**Required action:**
Give the records again in full, exactly as they are.

**Available data:**
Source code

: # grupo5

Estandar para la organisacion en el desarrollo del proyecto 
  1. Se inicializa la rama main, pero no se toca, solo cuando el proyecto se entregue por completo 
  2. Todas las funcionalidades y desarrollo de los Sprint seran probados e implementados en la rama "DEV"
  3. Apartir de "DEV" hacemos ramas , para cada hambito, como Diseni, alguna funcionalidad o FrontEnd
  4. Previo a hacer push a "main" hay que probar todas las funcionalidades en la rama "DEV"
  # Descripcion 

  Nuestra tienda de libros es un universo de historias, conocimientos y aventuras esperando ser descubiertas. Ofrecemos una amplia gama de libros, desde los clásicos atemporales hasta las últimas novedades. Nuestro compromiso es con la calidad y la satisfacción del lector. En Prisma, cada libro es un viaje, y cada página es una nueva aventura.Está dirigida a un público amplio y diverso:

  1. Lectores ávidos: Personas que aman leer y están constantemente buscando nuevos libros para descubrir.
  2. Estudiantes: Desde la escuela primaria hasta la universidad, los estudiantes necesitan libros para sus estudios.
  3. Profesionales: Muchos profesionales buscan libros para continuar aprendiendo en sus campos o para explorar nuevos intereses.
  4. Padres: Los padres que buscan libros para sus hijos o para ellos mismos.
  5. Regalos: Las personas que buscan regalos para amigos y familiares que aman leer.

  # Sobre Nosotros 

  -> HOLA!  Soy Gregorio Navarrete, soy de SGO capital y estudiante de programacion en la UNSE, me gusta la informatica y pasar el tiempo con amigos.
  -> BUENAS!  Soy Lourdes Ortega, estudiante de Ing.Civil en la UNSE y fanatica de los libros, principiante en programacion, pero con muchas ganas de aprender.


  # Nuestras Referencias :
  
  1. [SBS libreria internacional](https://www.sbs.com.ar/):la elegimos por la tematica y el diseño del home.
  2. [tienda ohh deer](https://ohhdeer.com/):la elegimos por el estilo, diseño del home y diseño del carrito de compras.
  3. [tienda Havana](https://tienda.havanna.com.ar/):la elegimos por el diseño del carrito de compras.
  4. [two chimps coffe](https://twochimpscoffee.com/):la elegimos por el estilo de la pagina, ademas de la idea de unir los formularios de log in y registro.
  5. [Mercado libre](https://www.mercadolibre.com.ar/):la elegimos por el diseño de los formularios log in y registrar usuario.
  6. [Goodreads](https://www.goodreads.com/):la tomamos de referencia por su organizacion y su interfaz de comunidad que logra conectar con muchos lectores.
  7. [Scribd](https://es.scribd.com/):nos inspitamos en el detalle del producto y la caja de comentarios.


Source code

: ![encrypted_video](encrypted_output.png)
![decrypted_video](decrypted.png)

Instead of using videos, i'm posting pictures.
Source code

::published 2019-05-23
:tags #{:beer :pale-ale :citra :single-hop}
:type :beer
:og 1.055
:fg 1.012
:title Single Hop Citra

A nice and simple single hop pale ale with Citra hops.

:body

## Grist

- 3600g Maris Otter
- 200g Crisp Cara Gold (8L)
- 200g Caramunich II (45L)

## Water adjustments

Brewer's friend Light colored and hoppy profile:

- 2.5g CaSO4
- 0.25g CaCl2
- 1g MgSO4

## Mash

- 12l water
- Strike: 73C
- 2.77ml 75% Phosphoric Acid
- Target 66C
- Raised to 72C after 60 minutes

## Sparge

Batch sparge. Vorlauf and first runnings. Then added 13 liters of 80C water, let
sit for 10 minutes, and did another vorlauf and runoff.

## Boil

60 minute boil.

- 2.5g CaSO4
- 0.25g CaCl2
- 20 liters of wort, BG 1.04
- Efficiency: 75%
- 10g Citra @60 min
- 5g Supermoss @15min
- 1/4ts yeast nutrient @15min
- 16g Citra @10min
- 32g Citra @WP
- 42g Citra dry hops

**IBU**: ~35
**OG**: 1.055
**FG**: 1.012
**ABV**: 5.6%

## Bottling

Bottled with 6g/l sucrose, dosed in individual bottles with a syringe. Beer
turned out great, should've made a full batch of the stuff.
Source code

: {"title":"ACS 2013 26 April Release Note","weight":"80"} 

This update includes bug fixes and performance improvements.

**Output below:**
Source code

: # grupo5

Estandar para la organisacion en el desarrollo del proyecto 
  1. Se inicializa la rama main, pero no se toca, solo cuando el proyecto se entregue por completo 
  2. Todas las funcionalidades y desarrollo de los Sprint seran probados e implementados en la rama "DEV"
  3. Apartir de "DEV" hacemos ramas , para cada hambito, como Diseni, alguna funcionalidad o FrontEnd
  4. Previo a hacer push a "main" hay que probar todas las funcionalidades en la rama "DEV"
  # Descripcion 

  Nuestra tienda de libros es un universo de historias, conocimientos y aventuras esperando ser descubiertas. Ofrecemos una amplia gama de libros, desde los clásicos atemporales hasta las últimas novedades. Nuestro compromiso es con la calidad y la satisfacción del lector. En Prisma, cada libro es un viaje, y cada página es una nueva aventura.Está dirigida a un público amplio y diverso:

  1. Lectores ávidos: Personas que aman leer y están constantemente buscando nuevos libros para descubrir.
  2. Estudiantes: Desde la escuela primaria hasta la universidad, los estudiantes necesitan libros para sus estudios.
  3. Profesionales: Muchos profesionales buscan libros para continuar aprendiendo en sus campos o para explorar nuevos intereses.
  4. Padres: Los padres que buscan libros para sus hijos o para ellos mismos.
  5. Regalos: Las personas que buscan regalos para amigos y familiares que aman leer.

  # Sobre Nosotros 

  -> HOLA!  Soy Gregorio Navarrete, soy de SGO capital y estudiante de programacion en la UNSE, me gusta la informatica y pasar el tiempo con amigos.
  -> BUENAS!  Soy Lourdes Ortega, estudiante de Ing.Civil en la UNSE y fanatica de los libros, principiante en programacion, pero con muchas ganas de aprender.


  # Nuestras Referencias :
  
  1. [SBS libreria internacional](https://www.sbs.com.ar/):la elegimos por la tematica y el diseño del home.
  2. [tienda ohh deer](https://ohhdeer.com/):la elegimos por el estilo, diseño del home y diseño del carrito de compras.
  3. [tienda Havana](https://tienda.havanna.com.ar/):la elegimos por el diseño del carrito de compras.
  4. [two chimps coffe](https://twochimpscoffee.com/):la elegimos por el estilo de la pagina, ademas de la idea de unir los formularios de log in y registro.
  5. [Mercado libre](https://www.mercadolibre.com.ar/):la elegimos por el diseño de los formularios log in y registrar usuario.
  6. [Goodreads](https://www.goodreads.com/):la tomamos de referencia por su organizacion y su interfaz de comunidad que logra conectar con muchos lectores.
  7. [Scribd](https://es.scribd.com/):nos inspitamos en el detalle del producto y la caja de comentarios.


Source code

: ![encrypted_video](encrypted_output.png)
![decrypted_video](decrypted.png)

Instead of using videos, i'm posting pictures.
Source code

::published 2019-05-23
:tags #{:beer :pale-ale :citra :single-hop}
:type :beer
:og 1.055
:fg 1.012
:title Single Hop Citra

A nice and simple single hop pale ale with Citra hops.

:body

## Grist

- 3600g Maris Otter
- 200g Crisp Cara Gold (8L)
- 200g Caramunich II (45L)

## Water adjustments

Brewer's friend Light colored and hoppy profile:

- 2.5g CaSO4
- 0.25g CaCl2
- 1g MgSO4

## Mash

- 12l water
- Strike: 73C
- 2.77ml 75% Phosphoric Acid
- Target 66C
- Raised to 72C after 60 minutes

## Sparge

Batch sparge. Vorlauf and first runnings. Then added 13 liters of 80C water, let
sit for 10 minutes, and did another vorlauf and runoff.

## Boil

60 minute boil.

- 2.5g CaSO4
- 0.25g CaCl2
- 20 liters of wort, BG 1.04
- Efficiency: 75%
- 10g Citra @60 min
- 5g Supermoss @15min
- 1/4ts yeast nutrient @15min
- 16g Citra @10min
- 32g Citra @WP
- 42g Citra dry hops

**IBU**: ~35
**OG**: 1.055
**FG**: 1.012
**ABV**: 5.6%

## Bottling

Bottled with 6g/l sucrose, dosed in individual bottles with a syringe. Beer
turned out great, should've made a full batch of the stuff.
Source code

: {"title":"ACS 2013 26 April Release Note","weight":"80"} 

This update includes bug fixes and performance improvements.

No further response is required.